[Input records — start]

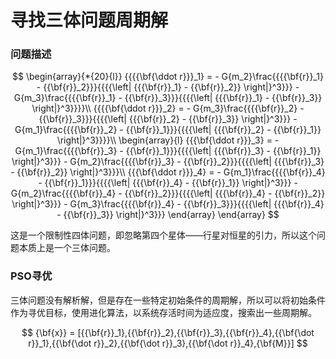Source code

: # 寻找三体问题周期解

### 问题描述

$$
\begin{array}{*{20}{l}}
{{{{\bf{\ddot r}}}_1} =  - G{m_2}\frac{{{{\bf{r}}_1} - {{\bf{r}}_2}}}{{{{\left| {{{\bf{r}}_1} - {{\bf{r}}_2}} \right|}^3}}} - G{m_3}\frac{{{{\bf{r}}_1} - {{\bf{r}}_3}}}{{{{\left| {{{\bf{r}}_1} - {{\bf{r}}_3}} \right|}^3}}}}\\
{{{{\bf{\ddot r}}}_2} =  - G{m_3}\frac{{{{\bf{r}}_2} - {{\bf{r}}_3}}}{{{{\left| {{{\bf{r}}_2} - {{\bf{r}}_3}} \right|}^3}}} - G{m_1}\frac{{{{\bf{r}}_2} - {{\bf{r}}_1}}}{{{{\left| {{{\bf{r}}_2} - {{\bf{r}}_1}} \right|}^3}}}}\\
\begin{array}{l}
{{{\bf{\ddot r}}}_3} =  - G{m_1}\frac{{{{\bf{r}}_3} - {{\bf{r}}_1}}}{{{{\left| {{{\bf{r}}_3} - {{\bf{r}}_1}} \right|}^3}}} - G{m_2}\frac{{{{\bf{r}}_3} - {{\bf{r}}_2}}}{{{{\left| {{{\bf{r}}_3} - {{\bf{r}}_2}} \right|}^3}}}\\
{{{\bf{\ddot r}}}_4} =  - G{m_1}\frac{{{{\bf{r}}_4} - {{\bf{r}}_1}}}{{{{\left| {{{\bf{r}}_4} - {{\bf{r}}_1}} \right|}^3}}} - G{m_2}\frac{{{{\bf{r}}_4} - {{\bf{r}}_2}}}{{{{\left| {{{\bf{r}}_4} - {{\bf{r}}_2}} \right|}^3}}} - G{m_3}\frac{{{{\bf{r}}_4} - {{\bf{r}}_3}}}{{{{\left| {{{\bf{r}}_4} - {{\bf{r}}_3}} \right|}^3}}}
\end{array}
\end{array}
$$

这是一个限制性四体问题，即忽略第四个星体——行星对恒星的引力，所以这个问题本质上是一个三体问题。

### PSO寻优

三体问题没有解析解，但是存在一些特定初始条件的周期解，所以可以将初始条件作为寻优目标，使用进化算法，以系统存活时间为适应度，搜索出一些周期解。


$$
{\bf{x}} = [{{\bf{r}}_1},{{\bf{r}}_2},{{\bf{r}}_3},{{\bf{r}}_4},{{\bf{\dot r}}_1},{{\bf{\dot r}}_2},{{\bf{\dot r}}_3},{{\bf{\dot r}}_4},{\bf{M}}]
$$
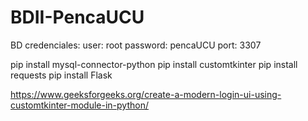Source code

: # BDII-PencaUCU


BD credenciales:
user: root
password: pencaUCU
port: 3307



pip install mysql-connector-python
pip install customtkinter
pip install requests
pip install Flask


https://www.geeksforgeeks.org/create-a-modern-login-ui-using-customtkinter-module-in-python/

[Input records — finish]

What is wanted is a verbatim transcription of every record above, pictures excluded.

Source code

: # 寻找三体问题周期解

### 问题描述

$$
\begin{array}{*{20}{l}}
{{{{\bf{\ddot r}}}_1} =  - G{m_2}\frac{{{{\bf{r}}_1} - {{\bf{r}}_2}}}{{{{\left| {{{\bf{r}}_1} - {{\bf{r}}_2}} \right|}^3}}} - G{m_3}\frac{{{{\bf{r}}_1} - {{\bf{r}}_3}}}{{{{\left| {{{\bf{r}}_1} - {{\bf{r}}_3}} \right|}^3}}}}\\
{{{{\bf{\ddot r}}}_2} =  - G{m_3}\frac{{{{\bf{r}}_2} - {{\bf{r}}_3}}}{{{{\left| {{{\bf{r}}_2} - {{\bf{r}}_3}} \right|}^3}}} - G{m_1}\frac{{{{\bf{r}}_2} - {{\bf{r}}_1}}}{{{{\left| {{{\bf{r}}_2} - {{\bf{r}}_1}} \right|}^3}}}}\\
\begin{array}{l}
{{{\bf{\ddot r}}}_3} =  - G{m_1}\frac{{{{\bf{r}}_3} - {{\bf{r}}_1}}}{{{{\left| {{{\bf{r}}_3} - {{\bf{r}}_1}} \right|}^3}}} - G{m_2}\frac{{{{\bf{r}}_3} - {{\bf{r}}_2}}}{{{{\left| {{{\bf{r}}_3} - {{\bf{r}}_2}} \right|}^3}}}\\
{{{\bf{\ddot r}}}_4} =  - G{m_1}\frac{{{{\bf{r}}_4} - {{\bf{r}}_1}}}{{{{\left| {{{\bf{r}}_4} - {{\bf{r}}_1}} \right|}^3}}} - G{m_2}\frac{{{{\bf{r}}_4} - {{\bf{r}}_2}}}{{{{\left| {{{\bf{r}}_4} - {{\bf{r}}_2}} \right|}^3}}} - G{m_3}\frac{{{{\bf{r}}_4} - {{\bf{r}}_3}}}{{{{\left| {{{\bf{r}}_4} - {{\bf{r}}_3}} \right|}^3}}}
\end{array}
\end{array}
$$

这是一个限制性四体问题，即忽略第四个星体——行星对恒星的引力，所以这个问题本质上是一个三体问题。

### PSO寻优

三体问题没有解析解，但是存在一些特定初始条件的周期解，所以可以将初始条件作为寻优目标，使用进化算法，以系统存活时间为适应度，搜索出一些周期解。


$$
{\bf{x}} = [{{\bf{r}}_1},{{\bf{r}}_2},{{\bf{r}}_3},{{\bf{r}}_4},{{\bf{\dot r}}_1},{{\bf{\dot r}}_2},{{\bf{\dot r}}_3},{{\bf{\dot r}}_4},{\bf{M}}]
$$
Source code

: # BDII-PencaUCU


BD credenciales:
user: root
password: pencaUCU
port: 3307



pip install mysql-connector-python
pip install customtkinter
pip install requests
pip install Flask


https://www.geeksforgeeks.org/create-a-modern-login-ui-using-customtkinter-module-in-python/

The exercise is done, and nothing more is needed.